Das Epos mit Charlton Heston von 1959: Ben Hur: Wie der Klassiker entstand
„Ben Hur“ soll 1959 die Leute weg vom Fernsehen und zurück ins Kino ziehen. Der Film ist sündhaft teuer. Doch das Risiko zahlt sich aus: Er gewinnt elf Oscars.
Kalter Nieselregen fiel auf die „ewige Stadt“ und die Fotografenmenge, die sich am Flughafen Rom-Ciampino versammelt hatte. Charlton Heston, mit seinen 1,90 Meter lässig alle anwesenden Italiener überragend, strahlte ins Blitzlichtgewitter.
Dabei bildete der amerikanische Filmstar an diesem Apriltag im Jahre 1958 nur das Empfangskomitee für den hochgerühmten Regisseur, seinen Produzenten und einen der Drehbuchautoren, die gerade aus Los Angeles eingetroffen waren. Mit ihnen würde Heston in den kommenden neun Monaten am teuersten Film arbeiten, den die Welt bis dato gesehen hatte.
William Wyler war der Regisseur, ein Elsässer, der mit 19 von seinem Cousin Carl Laemmle nach Amerika gerufen worden war und mit Cowboyfilmen begonnen, aber inzwischen zwei Oscars gewonnen hatte. Für die Mammutaufgabe in Rom bezahlte ihm das Hollywood-Studio Metro-Goldwyn-Mayer eine Million Dollar plus Profitanteile; das höchste Gehalt, das je ein Filmemacher ausgehandelt hatte.

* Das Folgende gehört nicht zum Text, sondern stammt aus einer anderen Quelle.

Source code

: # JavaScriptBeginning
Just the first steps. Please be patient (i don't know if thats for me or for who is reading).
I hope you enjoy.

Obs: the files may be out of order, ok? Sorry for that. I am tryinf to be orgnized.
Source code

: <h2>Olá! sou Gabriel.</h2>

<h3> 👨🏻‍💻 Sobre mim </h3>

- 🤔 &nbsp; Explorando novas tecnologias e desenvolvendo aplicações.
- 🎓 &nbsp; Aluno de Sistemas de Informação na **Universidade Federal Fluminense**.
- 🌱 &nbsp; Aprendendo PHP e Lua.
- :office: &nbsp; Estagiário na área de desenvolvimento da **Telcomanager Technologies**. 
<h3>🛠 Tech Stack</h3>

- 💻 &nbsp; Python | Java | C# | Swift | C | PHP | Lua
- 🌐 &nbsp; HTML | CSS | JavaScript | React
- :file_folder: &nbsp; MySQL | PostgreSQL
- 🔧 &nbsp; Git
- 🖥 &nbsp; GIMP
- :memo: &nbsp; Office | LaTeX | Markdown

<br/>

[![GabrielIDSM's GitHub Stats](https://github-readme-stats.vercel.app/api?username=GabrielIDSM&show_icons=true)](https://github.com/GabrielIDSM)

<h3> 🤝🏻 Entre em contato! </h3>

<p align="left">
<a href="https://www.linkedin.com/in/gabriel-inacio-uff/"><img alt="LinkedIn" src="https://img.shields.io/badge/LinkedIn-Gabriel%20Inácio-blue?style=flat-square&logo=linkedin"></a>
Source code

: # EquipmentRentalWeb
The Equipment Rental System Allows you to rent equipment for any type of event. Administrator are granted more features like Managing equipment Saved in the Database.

"Das Buch ist grauenhaft", brach es aus Wyler hervor.
Was die Geldgeber erwarteten? Ein Wunder. Wyler sollte nicht nur einen erstklassigen Historienschinken nach Hollywood apportieren, nein, sein Auftrag lautete, das ganze ach-so-ruhmreiche Studio vor der Pleite zu bewahren.
Der Mann mit dem gut hörbaren deutschen Akzent sah blass aus an diesem nassen Frühlingstag, verzagt. Fand jedenfalls der Drehbuchautor: Das war Gore Vidal, jener flamboyante Politikerspross aus New York, der neben Romanen und Essays damals auch Filmskripts schrieb.
Vidal stieg mit „Willy“ Wyler in die Limousine, welche die Gäste aus Übersee in die Innenstadt brachte. Zwischen ihnen auf der Rückbank lag das Drehbuch, das sie nach Rom geführt hatte. Dick war es. Und alt: Seit fünf Jahren schon ging der Produzent – Sam Zimbalist – damit hausieren, etliche Schreiber hatten bereits ihre Finger drin.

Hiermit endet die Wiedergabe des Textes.